(Entries shown Opens)

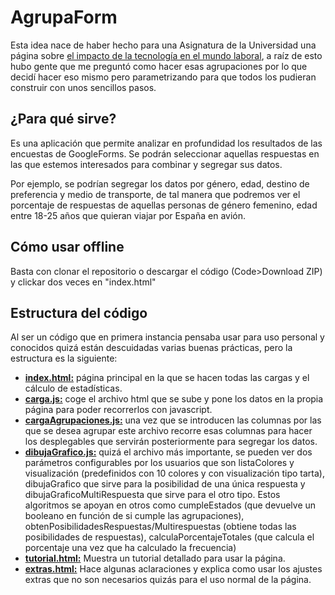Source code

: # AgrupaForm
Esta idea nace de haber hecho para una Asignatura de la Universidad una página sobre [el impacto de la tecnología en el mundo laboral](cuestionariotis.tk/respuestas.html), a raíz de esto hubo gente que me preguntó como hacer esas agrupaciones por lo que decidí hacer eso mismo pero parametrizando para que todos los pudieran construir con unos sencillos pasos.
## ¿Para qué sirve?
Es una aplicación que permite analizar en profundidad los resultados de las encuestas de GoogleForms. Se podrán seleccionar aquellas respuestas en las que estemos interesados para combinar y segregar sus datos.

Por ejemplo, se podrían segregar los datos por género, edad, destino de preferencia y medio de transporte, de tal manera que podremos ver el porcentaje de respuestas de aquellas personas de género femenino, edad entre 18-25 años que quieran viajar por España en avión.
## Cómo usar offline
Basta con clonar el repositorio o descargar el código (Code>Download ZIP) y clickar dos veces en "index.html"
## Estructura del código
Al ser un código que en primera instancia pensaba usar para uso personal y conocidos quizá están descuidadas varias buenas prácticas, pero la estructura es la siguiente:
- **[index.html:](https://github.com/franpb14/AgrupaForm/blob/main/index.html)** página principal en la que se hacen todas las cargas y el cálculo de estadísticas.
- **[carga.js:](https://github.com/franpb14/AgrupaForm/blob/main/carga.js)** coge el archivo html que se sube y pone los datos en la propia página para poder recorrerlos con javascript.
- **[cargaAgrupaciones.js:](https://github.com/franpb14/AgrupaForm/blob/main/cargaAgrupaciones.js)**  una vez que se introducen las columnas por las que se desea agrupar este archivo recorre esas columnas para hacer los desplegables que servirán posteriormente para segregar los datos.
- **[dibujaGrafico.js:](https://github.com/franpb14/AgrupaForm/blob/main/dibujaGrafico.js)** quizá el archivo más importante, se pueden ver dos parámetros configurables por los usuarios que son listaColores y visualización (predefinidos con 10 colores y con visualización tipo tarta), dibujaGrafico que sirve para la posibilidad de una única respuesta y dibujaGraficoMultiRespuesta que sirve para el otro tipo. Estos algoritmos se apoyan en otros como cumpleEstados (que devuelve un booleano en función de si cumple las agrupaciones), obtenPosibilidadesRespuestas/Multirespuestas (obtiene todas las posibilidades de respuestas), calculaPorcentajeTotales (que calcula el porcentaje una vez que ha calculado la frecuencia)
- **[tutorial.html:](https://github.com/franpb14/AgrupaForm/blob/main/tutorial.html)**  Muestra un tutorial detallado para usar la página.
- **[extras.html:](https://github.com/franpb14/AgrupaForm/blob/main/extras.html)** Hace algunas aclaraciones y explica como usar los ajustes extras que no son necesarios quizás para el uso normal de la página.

(Entries shown Closes)

Exercise: Your answer should be an exact copy of the entries above, with no images included.

Exercise response:
Source code

: # AgrupaForm
Esta idea nace de haber hecho para una Asignatura de la Universidad una página sobre [el impacto de la tecnología en el mundo laboral](cuestionariotis.tk/respuestas.html), a raíz de esto hubo gente que me preguntó como hacer esas agrupaciones por lo que decidí hacer eso mismo pero parametrizando para que todos los pudieran construir con unos sencillos pasos.
## ¿Para qué sirve?
Es una aplicación que permite analizar en profundidad los resultados de las encuestas de GoogleForms. Se podrán seleccionar aquellas respuestas en las que estemos interesados para combinar y segregar sus datos.

Por ejemplo, se podrían segregar los datos por género, edad, destino de preferencia y medio de transporte, de tal manera que podremos ver el porcentaje de respuestas de aquellas personas de género femenino, edad entre 18-25 años que quieran viajar por España en avión.
## Cómo usar offline
Basta con clonar el repositorio o descargar el código (Code>Download ZIP) y clickar dos veces en "index.html"
## Estructura del código
Al ser un código que en primera instancia pensaba usar para uso personal y conocidos quizá están descuidadas varias buenas prácticas, pero la estructura es la siguiente:
- **[index.html:](https://github.com/franpb14/AgrupaForm/blob/main/index.html)** página principal en la que se hacen todas las cargas y el cálculo de estadísticas.
- **[carga.js:](https://github.com/franpb14/AgrupaForm/blob/main/carga.js)** coge el archivo html que se sube y pone los datos en la propia página para poder recorrerlos con javascript.
- **[cargaAgrupaciones.js:](https://github.com/franpb14/AgrupaForm/blob/main/cargaAgrupaciones.js)**  una vez que se introducen las columnas por las que se desea agrupar este archivo recorre esas columnas para hacer los desplegables que servirán posteriormente para segregar los datos.
- **[dibujaGrafico.js:](https://github.com/franpb14/AgrupaForm/blob/main/dibujaGrafico.js)** quizá el archivo más importante, se pueden ver dos parámetros configurables por los usuarios que son listaColores y visualización (predefinidos con 10 colores y con visualización tipo tarta), dibujaGrafico que sirve para la posibilidad de una única respuesta y dibujaGraficoMultiRespuesta que sirve para el otro tipo. Estos algoritmos se apoyan en otros como cumpleEstados (que devuelve un booleano en función de si cumple las agrupaciones), obtenPosibilidadesRespuestas/Multirespuestas (obtiene todas las posibilidades de respuestas), calculaPorcentajeTotales (que calcula el porcentaje una vez que ha calculado la frecuencia)
- **[tutorial.html:](https://github.com/franpb14/AgrupaForm/blob/main/tutorial.html)**  Muestra un tutorial detallado para usar la página.
- **[extras.html:](https://github.com/franpb14/AgrupaForm/blob/main/extras.html)** Hace algunas aclaraciones y explica como usar los ajustes extras que no son necesarios quizás para el uso normal de la página.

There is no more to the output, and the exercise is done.